[Stored data entries]
———

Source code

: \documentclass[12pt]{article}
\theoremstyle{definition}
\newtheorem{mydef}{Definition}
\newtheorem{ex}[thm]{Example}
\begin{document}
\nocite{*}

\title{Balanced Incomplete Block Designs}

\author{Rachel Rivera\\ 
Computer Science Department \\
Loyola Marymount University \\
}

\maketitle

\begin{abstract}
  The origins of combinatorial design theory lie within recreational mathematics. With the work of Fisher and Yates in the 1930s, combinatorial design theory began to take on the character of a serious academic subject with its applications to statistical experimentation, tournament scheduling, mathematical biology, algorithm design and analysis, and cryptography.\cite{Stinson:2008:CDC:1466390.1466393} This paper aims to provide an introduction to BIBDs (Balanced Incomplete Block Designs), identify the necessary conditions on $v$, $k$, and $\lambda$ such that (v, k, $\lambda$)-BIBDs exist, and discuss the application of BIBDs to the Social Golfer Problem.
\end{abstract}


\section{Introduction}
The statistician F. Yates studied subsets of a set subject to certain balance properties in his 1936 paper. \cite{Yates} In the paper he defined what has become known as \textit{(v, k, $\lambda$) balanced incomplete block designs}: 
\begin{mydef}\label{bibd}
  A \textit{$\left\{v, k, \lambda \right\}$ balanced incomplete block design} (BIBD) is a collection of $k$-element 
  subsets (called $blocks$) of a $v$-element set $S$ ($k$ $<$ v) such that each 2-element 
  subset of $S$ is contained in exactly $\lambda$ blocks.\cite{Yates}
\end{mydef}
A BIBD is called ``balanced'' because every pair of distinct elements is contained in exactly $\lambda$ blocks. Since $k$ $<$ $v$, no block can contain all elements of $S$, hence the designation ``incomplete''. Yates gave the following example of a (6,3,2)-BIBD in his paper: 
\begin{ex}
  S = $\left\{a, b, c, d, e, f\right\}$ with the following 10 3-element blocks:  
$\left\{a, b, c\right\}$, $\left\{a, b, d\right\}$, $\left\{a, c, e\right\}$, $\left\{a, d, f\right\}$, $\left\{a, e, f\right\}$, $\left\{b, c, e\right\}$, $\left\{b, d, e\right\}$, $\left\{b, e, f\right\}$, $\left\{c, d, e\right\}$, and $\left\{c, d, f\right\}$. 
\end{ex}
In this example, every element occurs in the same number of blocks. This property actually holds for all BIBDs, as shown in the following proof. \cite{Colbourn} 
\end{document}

———

- _REQUIRED ACTION_
Going through the data above, please tally the lines that contain the string "called" and return only the total.

- _RESULT_
2